◆ **Your task**
Each entry below needs to be transcribed verbatim; the images should not appear.

◆ **Rendered images with source text**
----

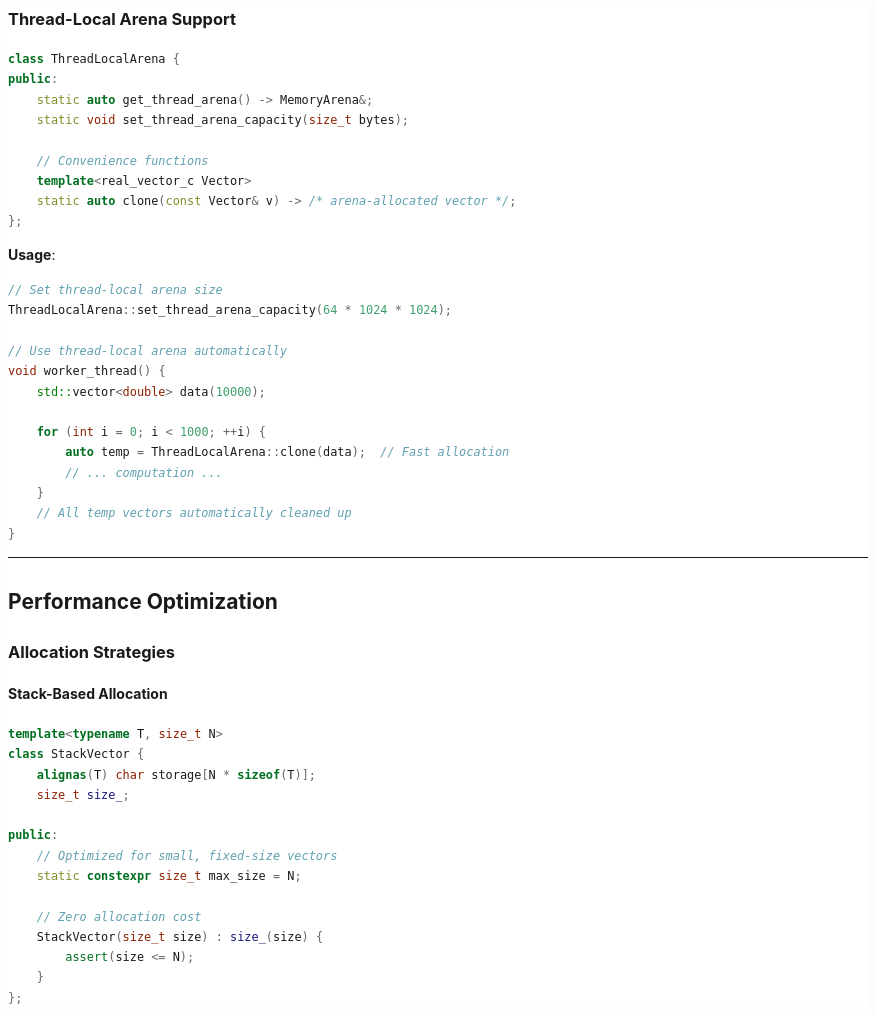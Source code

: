 ### Thread-Local Arena Support

```cpp
class ThreadLocalArena {
public:
    static auto get_thread_arena() -> MemoryArena&;
    static void set_thread_arena_capacity(size_t bytes);

    // Convenience functions
    template<real_vector_c Vector>
    static auto clone(const Vector& v) -> /* arena-allocated vector */;
};
```

**Usage**:
```cpp
// Set thread-local arena size
ThreadLocalArena::set_thread_arena_capacity(64 * 1024 * 1024);

// Use thread-local arena automatically
void worker_thread() {
    std::vector<double> data(10000);

    for (int i = 0; i < 1000; ++i) {
        auto temp = ThreadLocalArena::clone(data);  // Fast allocation
        // ... computation ...
    }
    // All temp vectors automatically cleaned up
}
```

---

## Performance Optimization

### Allocation Strategies

#### Stack-Based Allocation

```cpp
template<typename T, size_t N>
class StackVector {
    alignas(T) char storage[N * sizeof(T)];
    size_t size_;

public:
    // Optimized for small, fixed-size vectors
    static constexpr size_t max_size = N;

    // Zero allocation cost
    StackVector(size_t size) : size_(size) {
        assert(size <= N);
    }
};
```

----

◆ **Result of this exercise**
Source code

: ### Thread-Local Arena Support

```cpp
class ThreadLocalArena {
public:
    static auto get_thread_arena() -> MemoryArena&;
    static void set_thread_arena_capacity(size_t bytes);

    // Convenience functions
    template<real_vector_c Vector>
    static auto clone(const Vector& v) -> /* arena-allocated vector */;
};
```

**Usage**:
```cpp
// Set thread-local arena size
ThreadLocalArena::set_thread_arena_capacity(64 * 1024 * 1024);

// Use thread-local arena automatically
void worker_thread() {
    std::vector<double> data(10000);

    for (int i = 0; i < 1000; ++i) {
        auto temp = ThreadLocalArena::clone(data);  // Fast allocation
        // ... computation ...
    }
    // All temp vectors automatically cleaned up
}
```

---

## Performance Optimization

### Allocation Strategies

#### Stack-Based Allocation

```cpp
template<typename T, size_t N>
class StackVector {
    alignas(T) char storage[N * sizeof(T)];
    size_t size_;

public:
    // Optimized for small, fixed-size vectors
    static constexpr size_t max_size = N;

    // Zero allocation cost
    StackVector(size_t size) : size_(size) {
        assert(size <= N);
    }
};
```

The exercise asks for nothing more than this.